EXERCISE OBJECTIVE: Every picture should be left out, but the lines below must be repeated exactly.

DATA PROVIDED:

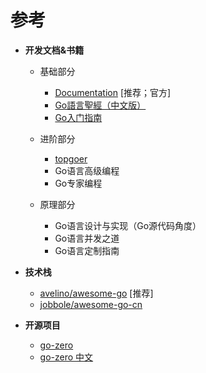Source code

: # 参考

+ **开发文档&书籍**
  + 基础部分

    + [Documentation](https://go.dev/doc/) [推荐；官方]
    + [Go語言聖經（中文版）](https://wizardforcel.gitbooks.io/gopl-zh/content/)
    + [Go入门指南](https://zengweigang.gitbooks.io/core-go/content/index.html)
  + 进阶部分

    + [topgoer](https://www.topgoer.com/)
    + Go语言高级编程
    + Go专家编程
  + 原理部分
    + Go语言设计与实现（Go源代码角度）
    + Go语言并发之道
    + Go语言定制指南
+ **技术栈**
  + [avelino/awesome-go](https://github.com/avelino/awesome-go) [推荐]
  + [jobbole/awesome-go-cn](https://github.com/jobbole/awesome-go-cn)
+ **开源项目**

  + [go-zero](https://go-zero.dev/en/)
  + [go-zero 中文](https://go-zero.dev/cn/)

WRITTEN RESPONSE:
Source code

: # 参考

+ **开发文档&书籍**
  + 基础部分

    + [Documentation](https://go.dev/doc/) [推荐；官方]
    + [Go語言聖經（中文版）](https://wizardforcel.gitbooks.io/gopl-zh/content/)
    + [Go入门指南](https://zengweigang.gitbooks.io/core-go/content/index.html)
  + 进阶部分

    + [topgoer](https://www.topgoer.com/)
    + Go语言高级编程
    + Go专家编程
  + 原理部分
    + Go语言设计与实现（Go源代码角度）
    + Go语言并发之道
    + Go语言定制指南
+ **技术栈**
  + [avelino/awesome-go](https://github.com/avelino/awesome-go) [推荐]
  + [jobbole/awesome-go-cn](https://github.com/jobbole/awesome-go-cn)
+ **开源项目**

  + [go-zero](https://go-zero.dev/en/)
  + [go-zero 中文](https://go-zero.dev/cn/)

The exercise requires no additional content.